Catwoman, loosely based on the DC Comics character, has similarly shattered other viewers' bottom-of-the-barrel expectations, offering a small number of redeeming features instead of the expected none.
"That one part where the woman pushes Catwoman off a balcony to demonstrate that she can land on her feet was sort of cool, I guess," said Bangor, ME's Sally Burrows. "And it was kind of funny when she ate, like, 10 cans of tuna in a row. Oh, and when she drank that glass of cream at the bar—that was, though not exactly funny, at least funny-ish. My kids seemed to like it. Well, Mindy, at least."
"Mindy just turned 7," Burrows added.
According to Ivan Berger, a self-described film buff, Catwoman trailers—featuring atrocious computer-generated animation, cringe-worthy shots of Berry snapping a whip to intolerable R&B music, and love interest/cop sidekick Benjamin Bratt's flirtatious mugging—set audience expectations very low.
"At first glance, Catwoman, the story of a sexy feline superhero who fights villains in the cosmetics industry, seemed like the kind of formulaic, committee-written marketing opportunity—Garfield, New York Minute, and so on—that has become the summer-movie standard," Berger said. "To everyone's surprise, Catwoman proved marginally better than that."
"Judging from the ads, I assumed I'd want my eight bucks back," Berger added. "But after seeing the movie, I was pleasantly surprised to find I only wanted three, maybe four bucks back, tops."
A half-realized camp attitude, which suggested that the filmmakers were aware of the film's poor quality, impressed viewers, as well.
"After seeing a billboard with Halle Berry vamping around in that ridiculous outfit, I really thought I'd have to leave midway through," Los Angeles resident Brian Gunderson said. "But you know what? Some of the action scenes were halfway non-shitty. Definitely curb—as opposed to gutter—level. Also, I found myself paying attention to the character development once or twice. I guess I underestimated it. I'd say it actually merits one and a half stars."

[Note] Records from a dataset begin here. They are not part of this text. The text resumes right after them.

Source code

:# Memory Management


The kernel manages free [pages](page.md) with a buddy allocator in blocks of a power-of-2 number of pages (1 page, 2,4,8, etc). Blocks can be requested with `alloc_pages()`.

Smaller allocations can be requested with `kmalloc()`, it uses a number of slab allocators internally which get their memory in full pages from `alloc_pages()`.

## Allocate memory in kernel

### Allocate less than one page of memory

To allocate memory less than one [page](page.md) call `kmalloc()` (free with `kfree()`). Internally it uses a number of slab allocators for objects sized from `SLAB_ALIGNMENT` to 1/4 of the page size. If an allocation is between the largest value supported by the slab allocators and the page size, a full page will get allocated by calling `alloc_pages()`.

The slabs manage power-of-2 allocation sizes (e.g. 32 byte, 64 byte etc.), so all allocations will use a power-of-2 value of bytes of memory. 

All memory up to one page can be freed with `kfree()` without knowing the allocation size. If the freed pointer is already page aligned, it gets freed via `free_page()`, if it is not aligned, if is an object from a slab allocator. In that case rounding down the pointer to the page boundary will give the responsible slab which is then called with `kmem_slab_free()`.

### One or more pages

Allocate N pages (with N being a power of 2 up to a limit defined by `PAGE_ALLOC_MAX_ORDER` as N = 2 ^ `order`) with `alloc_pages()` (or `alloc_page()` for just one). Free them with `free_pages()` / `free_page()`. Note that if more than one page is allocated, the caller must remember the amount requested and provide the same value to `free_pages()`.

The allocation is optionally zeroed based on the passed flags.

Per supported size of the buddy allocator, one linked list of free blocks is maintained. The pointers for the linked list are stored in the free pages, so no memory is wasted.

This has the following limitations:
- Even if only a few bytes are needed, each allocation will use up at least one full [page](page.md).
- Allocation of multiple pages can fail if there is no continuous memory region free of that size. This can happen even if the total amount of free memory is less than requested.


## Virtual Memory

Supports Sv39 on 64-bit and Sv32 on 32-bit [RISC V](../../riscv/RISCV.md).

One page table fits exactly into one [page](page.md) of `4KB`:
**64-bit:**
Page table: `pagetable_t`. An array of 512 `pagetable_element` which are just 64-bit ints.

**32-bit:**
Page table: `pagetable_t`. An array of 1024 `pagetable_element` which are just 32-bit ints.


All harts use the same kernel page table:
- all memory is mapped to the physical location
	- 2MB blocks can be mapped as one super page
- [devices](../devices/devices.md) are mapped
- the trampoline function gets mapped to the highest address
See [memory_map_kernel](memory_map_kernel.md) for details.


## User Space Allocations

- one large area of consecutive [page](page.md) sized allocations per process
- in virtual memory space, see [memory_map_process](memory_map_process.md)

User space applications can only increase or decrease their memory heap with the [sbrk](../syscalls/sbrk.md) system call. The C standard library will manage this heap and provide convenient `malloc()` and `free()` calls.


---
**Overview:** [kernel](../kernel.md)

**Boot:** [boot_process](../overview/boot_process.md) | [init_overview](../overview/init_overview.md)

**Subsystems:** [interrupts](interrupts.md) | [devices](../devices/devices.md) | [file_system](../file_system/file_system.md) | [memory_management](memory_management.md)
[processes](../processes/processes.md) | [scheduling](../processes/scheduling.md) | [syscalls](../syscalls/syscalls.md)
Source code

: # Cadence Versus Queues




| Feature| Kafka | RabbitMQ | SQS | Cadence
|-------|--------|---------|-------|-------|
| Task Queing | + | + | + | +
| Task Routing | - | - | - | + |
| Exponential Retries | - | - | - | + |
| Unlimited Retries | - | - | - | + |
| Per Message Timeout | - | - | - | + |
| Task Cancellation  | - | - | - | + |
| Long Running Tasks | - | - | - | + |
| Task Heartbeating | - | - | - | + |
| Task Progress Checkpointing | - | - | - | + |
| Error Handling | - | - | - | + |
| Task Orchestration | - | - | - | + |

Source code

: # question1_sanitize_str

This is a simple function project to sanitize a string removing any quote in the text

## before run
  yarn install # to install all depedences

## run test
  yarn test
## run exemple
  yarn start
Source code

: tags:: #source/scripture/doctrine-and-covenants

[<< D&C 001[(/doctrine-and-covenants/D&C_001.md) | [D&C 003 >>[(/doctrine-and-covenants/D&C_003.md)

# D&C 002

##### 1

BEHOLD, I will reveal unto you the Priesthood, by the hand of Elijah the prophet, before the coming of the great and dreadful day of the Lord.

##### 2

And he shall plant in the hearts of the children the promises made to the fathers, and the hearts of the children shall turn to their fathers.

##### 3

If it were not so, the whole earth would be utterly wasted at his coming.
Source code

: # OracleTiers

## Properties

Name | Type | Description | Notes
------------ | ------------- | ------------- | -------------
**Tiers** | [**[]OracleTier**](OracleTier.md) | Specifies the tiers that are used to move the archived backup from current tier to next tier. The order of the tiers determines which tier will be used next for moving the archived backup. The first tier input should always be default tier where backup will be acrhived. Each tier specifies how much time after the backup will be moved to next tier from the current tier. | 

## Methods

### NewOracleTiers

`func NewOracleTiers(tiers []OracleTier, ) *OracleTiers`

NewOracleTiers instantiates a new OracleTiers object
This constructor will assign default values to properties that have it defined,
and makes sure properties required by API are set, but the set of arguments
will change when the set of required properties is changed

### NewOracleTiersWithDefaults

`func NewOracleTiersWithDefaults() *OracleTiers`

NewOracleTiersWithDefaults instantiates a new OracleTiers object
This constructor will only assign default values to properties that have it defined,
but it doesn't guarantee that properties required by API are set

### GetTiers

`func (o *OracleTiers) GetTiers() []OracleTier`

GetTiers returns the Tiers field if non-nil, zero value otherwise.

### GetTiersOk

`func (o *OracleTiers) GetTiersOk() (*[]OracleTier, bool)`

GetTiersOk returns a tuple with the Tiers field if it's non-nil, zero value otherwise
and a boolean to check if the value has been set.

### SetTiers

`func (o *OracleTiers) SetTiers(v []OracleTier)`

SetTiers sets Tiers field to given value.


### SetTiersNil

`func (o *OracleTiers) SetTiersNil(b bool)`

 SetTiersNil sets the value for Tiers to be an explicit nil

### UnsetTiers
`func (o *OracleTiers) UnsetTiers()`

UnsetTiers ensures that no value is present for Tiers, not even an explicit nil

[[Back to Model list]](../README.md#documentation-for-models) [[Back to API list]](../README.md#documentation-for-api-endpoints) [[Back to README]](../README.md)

Critics joined moviegoers to applaud Catwoman for not having been worse. Tom Dickinson of WHO-TV in Des Moines called Catwoman a movie that "doesn't exactly roar, but does kind of purr at times, I guess." Ellen Norbury of Hollywood Reviews Online said, "It's a better-than-failed effort, sure to provide two or three halfway-fun moments."
Some industry insiders hope the film signals an end to the "worst-possible" trend in motion pictures.
"Catwoman bucks the trend established by such recent blockbusters as Troy and Van Helsing, which met audience predictions head-on by being exactly as bad as they seemed like they would be," media analyst Roy Oglive said. "It's possible that Catwoman will increase audience expectations, making them judge subsequent releases by a harsher standard. The American viewing public may actually come to expect movies not to be totally horrible."
Unfortunately, Oglive said, that may prove to be both a blessing and a curse.
"If moviegoers forget to keep their expectations low, the occasional almost-okay moments in Catwoman will lead to further disappointments down the road," Oglive said. "When the next League Of Extraordinary Gentlemen comes along, they'll be devastated."
In the meantime, moviegoers are relishing the experience of a night out at the movies that they don't completely hate.
"It's so refreshing to take the family out to what you assume will be the absolute worst movie of the year, and then find out it's only among the year's worst movies," said Janice Davenport, 27, of Jeffersontown, KY. "Catwoman is the kind of once-in-a-blue-moon summer blockbuster that makes going to the movies slightly less non-fun again."